State v. Adgerson

Decision Date09 October 2003
Docket NumberNo. 02-740.,02-740.
Citation78 P.3d 850,2003 MT 284,318 Mont. 22
PartiesSTATE of Montana, Plaintiff and Respondent, v. Reginald Bernard ADGERSON, Defendant and Appellant.
CourtMontana Supreme Court

For Appellant: Jon G. Moog, Assistant Public Defender, Helena, Montana.

For Respondent: Mike McGrath, Attorney General; Jim Wheelis, Assistant Attorney General, Helena, Montana Leo J. Gallagher, Lewis and Clark County Attorney, Helena, Montana.

Justice JIM REGNIER delivered the Opinion of the Court.

¶ 1 A jury convicted Reginald Bernard Adgerson for violating Montana's stalking statute, § 45-5-220(1)(b) and (3), MCA, relating to numerous occurrences directed towards Adgerson's former wife during the months of March through July, 2001. He appeals his conviction. We affirm.

BACKGROUND

¶ 2 Reginald Adgerson (Adgerson) and Catherine Gordon (Gordon) married in 1995 and later had two children. Gordon separated from Adgerson in the Spring of 2000. She filed her initial dissolution papers with the assistance of Pamela Bucy, an attorney employed by Lewis and Clark County Attorney's Office, and completed the balance of the dissolution with the assistance of a different attorney.

¶ 3 Gordon worked as a probation and parole officer for the state of Montana, in Helena. As part of her job, Gordon interacted with the Lewis and Clark County Attorney's Office and the Lewis and Clark County Court.
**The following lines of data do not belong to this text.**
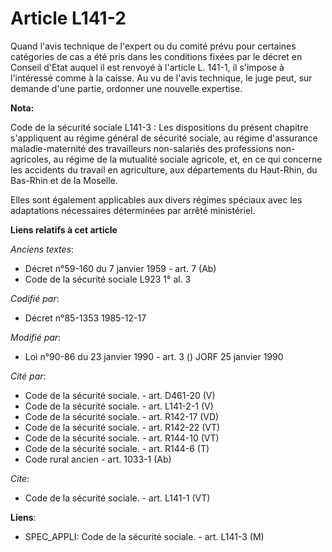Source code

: # Article L141-2

Quand l'avis technique de l'expert ou du comité prévu pour certaines catégories de cas a été pris dans les conditions fixées
par le décret en Conseil d'Etat auquel il est renvoyé à l'article L. 141-1, il s'impose à l'intéressé comme à la caisse. Au
vu de l'avis technique, le juge peut, sur demande d'une partie, ordonner une nouvelle expertise.

**Nota:**

Code de la sécurité sociale L141-3 : Les dispositions du présent chapitre s'appliquent au régime général de sécurité sociale,
au régime d'assurance maladie-maternité des travailleurs non-salariés des professions non-agricoles, au régime de la
mutualité sociale agricole, et, en ce qui concerne les accidents du travail en agriculture, aux départements du Haut-Rhin, du
Bas-Rhin et de la Moselle. 

Elles sont également applicables aux divers régimes spéciaux avec les adaptations nécessaires déterminées par arrêté
ministériel.

**Liens relatifs à cet article**

_Anciens textes_:

  - Décret n°59-160 du 7 janvier 1959 - art. 7 (Ab)
  - Code de la sécurité sociale L923 1° al. 3

_Codifié par_:

  - Décret n°85-1353 1985-12-17

_Modifié par_:

  - Loi n°90-86 du 23 janvier 1990 - art. 3 () JORF 25 janvier 1990

_Cité par_:

  - Code de la sécurité sociale. - art. D461-20 (V)
  - Code de la sécurité sociale. - art. L141-2-1 (V)
  - Code de la sécurité sociale. - art. R142-17 (VD)
  - Code de la sécurité sociale. - art. R142-22 (VT)
  - Code de la sécurité sociale. - art. R144-10 (VT)
  - Code de la sécurité sociale. - art. R144-6 (T)
  - Code rural ancien - art. 1033-1 (Ab)

_Cite_:

  - Code de la sécurité sociale. - art. L141-1 (VT)

**Liens**:

  - SPEC_APPLI: Code de la sécurité sociale. - art. L141-3 (M)
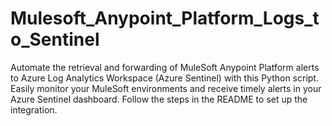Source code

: # Mulesoft_Anypoint_Platform_Logs_to_Sentinel
Automate the retrieval and forwarding of MuleSoft Anypoint Platform alerts to Azure Log Analytics Workspace (Azure Sentinel) with this Python script. Easily monitor your MuleSoft environments and receive timely alerts in your Azure Sentinel dashboard. Follow the steps in the README to set up the integration.

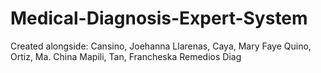 # Medical-Diagnosis-Expert-System
Created alongside: Cansino, Joehanna Llarenas, Caya, Mary Faye Quino, Ortiz, Ma. China Mapili, Tan, Francheska Remedios Diag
As such, Gordon was familiar with the prosecuting attorneys in this case, Michael Menahan and Leo Gallagher. Additionally, she was familiar with all the First Judicial District Court Judges through her work as a probation and parole officer in Helena. Adgerson worked as a car salesman.

¶ 4 During their separation period, both Adgerson and Gordon were subject to a mutual restraining order. Further, the divorce decree included a parenting plan outlining specific protocol to allow contact solely concerning custody, decision-making, and emergencies regarding the children. However, Adgerson did not comply with the restraining order and was convicted of misdemeanor stalking and contempt, entered by Helena City Court December 18, 2000, and March 15, 2001, respectively.
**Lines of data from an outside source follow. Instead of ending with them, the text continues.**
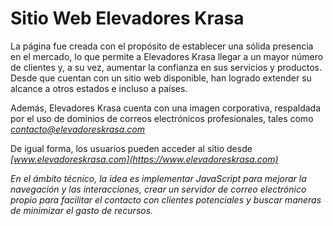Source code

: # **Sitio Web Elevadores Krasa**

La página fue creada con el propósito de establecer una sólida presencia en el mercado, lo que permite a Elevadores Krasa llegar a un mayor número de clientes y, a su vez, aumentar la confianza en sus servicios y productos. Desde que cuentan con un sitio web disponible, han logrado extender su alcance a otros estados e incluso a países.

Además, Elevadores Krasa cuenta con una imagen corporativa, respaldada por el uso de dominios de correos electrónicos profesionales, tales como *[contacto@elevadoreskrasa.com](contacto@elevadoreskrasa.com)*

De igual forma, los usuarios pueden acceder al sitio desde *[www.elevadoreskrasa.com](https://www.elevadoreskrasa.com)*

*En el ámbito técnico, la idea es implementar JavaScript para mejorar la navegación y las interacciones, crear un servidor de correo electrónico propio para facilitar el contacto con clientes potenciales y buscar maneras de minimizar el gasto de recursos.*

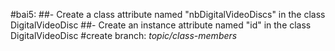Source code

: #bai5:
##- Create a class attribute named "nbDigitalVideoDiscs" in the class DigitalVideoDisc
##- Create an instance attribute named "id" in the class DigitalVideoDisc
#create branch: 
*topic/class-members*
¶ 5 Between March and July 2001, Adgerson continuously contacted Gordon via the telephone and while Gordon dropped the children off for visitation regarding issues outside the scope of the parenting plan. He did this in such a manner that frightened Gordon to the point where she feared for her physical safety. Phone records indicate that Adgerson called Gordon many times during the day on numerous occasions. During children exchanges, the two sometimes had heated altercations. The record indicates that some of these encounters contemplated matters within the scope of the parenting plan and other encounters did not concern their children.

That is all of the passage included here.